Chapter Ten

It was a sledgehammer to Poppy’s chest.

‘You thought if you told me… I’d die?’

He looked at her for a tense, silent minute. ‘What worried you about telling your mother the truth?’

‘I wasn’t worried the truth would kill her.’

‘But you were,’ he rejected. ‘Not about causing her physical death,’ he conceded. ‘But the death of everything you were clinging to by not revealing your father’s secret. You were scared, Poppy. Scared the truth would hurt all those you cared for.’

Her heart stuttered.

Was he scared?

‘You were worried,’ he continued. ‘Worried if you revealed it, the world you were trying to hold together would crumble. So you held it together any way you could.’

The little girl inside Poppy who had wanted to tell her secret to someone, so she wouldn’t be alone.

He understood why she’d done what she’d done. However selfish her choices had been, he didn’t diminish the difficulty of those choices. But it didn’t explain his.

‘But you weren’t close to your dad,’ she countered.

‘I certainly wasn’t. His death, it would have changed…

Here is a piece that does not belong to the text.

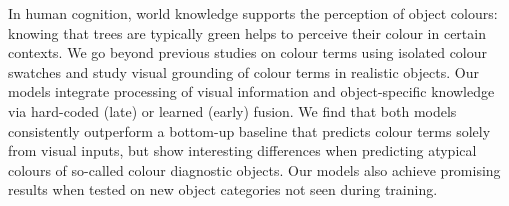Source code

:In human cognition, world knowledge supports the perception of object colours: knowing that trees are typically green helps to perceive their colour in certain contexts. We go beyond previous studies on colour terms using isolated colour swatches and study visual grounding of colour terms in realistic objects. Our models integrate processing of visual information and object-specific knowledge via hard-coded (late) or learned (early) fusion. We find that both models consistently outperform a bottom-up baseline that predicts colour terms solely from visual inputs, but show interesting differences when predicting atypical colours of so-called colour diagnostic objects. Our models also achieve promising results when tested on new object categories not seen during training.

nothing.’ She sucked in a loud, shuddering breath.

‘I’m sorry, that sounds so horrible. He was your dad, but he wasn’t.

Not in any way that meant anything, Konstantinos.

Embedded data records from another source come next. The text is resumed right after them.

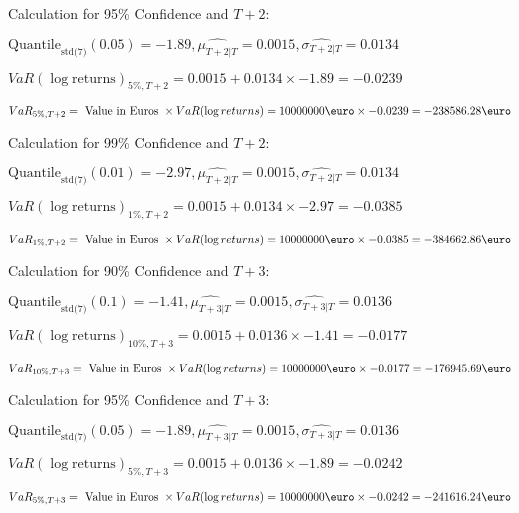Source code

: Calculation for 95\% Confidence and $T+2$:

\indent\indent $\text{Quantile}_\text{std(7)}(0.05) = -1.89,\hat{\mu_{T+2|T}} = 0.0015, \hat{\sigma_{T+2|T}} = 0.0134$

\indent\indent $VaR(\log \text{returns})_{5\%, T + 2} = 0.0015 + 0.0134\times-1.89 = -0.0239$

\indent\indent $VaR_{5\%, T + 2} = \text{ Value in Euros } \times VaR(\log returns) = 10 000 000 \text{\euro} \times-0.0239 = -238586.28 \text{\euro}$\newline




Calculation for 99\% Confidence and $T+2$:

\indent\indent $\text{Quantile}_\text{std(7)}(0.01) = -2.97,\hat{\mu_{T+2|T}} = 0.0015, \hat{\sigma_{T+2|T}} = 0.0134$

\indent\indent $VaR(\log \text{returns})_{1\%, T + 2} = 0.0015 + 0.0134\times-2.97 = -0.0385$

\indent\indent $VaR_{1\%, T + 2} = \text{ Value in Euros } \times VaR(\log returns) = 10 000 000 \text{\euro} \times-0.0385 = -384662.86 \text{\euro}$\newline




Calculation for 90\% Confidence and $T+3$:

\indent\indent $\text{Quantile}_\text{std(7)}(0.1) = -1.41,\hat{\mu_{T+3|T}} = 0.0015, \hat{\sigma_{T+3|T}} = 0.0136$

\indent\indent $VaR(\log \text{returns})_{10\%, T + 3} = 0.0015 + 0.0136\times-1.41 = -0.0177$

\indent\indent $VaR_{10\%, T + 3} = \text{ Value in Euros } \times VaR(\log returns) = 10 000 000 \text{\euro} \times-0.0177 = -176945.69 \text{\euro}$\newline




Calculation for 95\% Confidence and $T+3$:

\indent\indent $\text{Quantile}_\text{std(7)}(0.05) = -1.89,\hat{\mu_{T+3|T}} = 0.0015, \hat{\sigma_{T+3|T}} = 0.0136$

\indent\indent $VaR(\log \text{returns})_{5\%, T + 3} = 0.0015 + 0.0136\times-1.89 = -0.0242$

\indent\indent $VaR_{5\%, T + 3} = \text{ Value in Euros } \times VaR(\log returns) = 10 000 000 \text{\euro} \times-0.0242 = -241616.24 \text{\euro}$\newline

Not in a way that would have affected us. ’

‘I was worried, for you. So much death, Poppy. It had surrounded us. The threat of it. And then the reality of it,’ he admitted, and his emotive honesty, it rounded her eyes. Lowered her jaw.

He was scared.

‘I didn’t have a close bond with…him, but you were sick—fragile. I wasn’t prepared to risk another death—the proximity to it—would have broken you.’

‘You think I’m breakable?’ she whispered.

‘Not when we met,’ he replied. ‘But you changed… After…’ His neck corded. ‘I saw your fragility then.’

‘I was grieving.’ A soundless sob clung to the inside of her throat. ‘It would have changed you, too, if you’d accepted Isaak was part of our lives.’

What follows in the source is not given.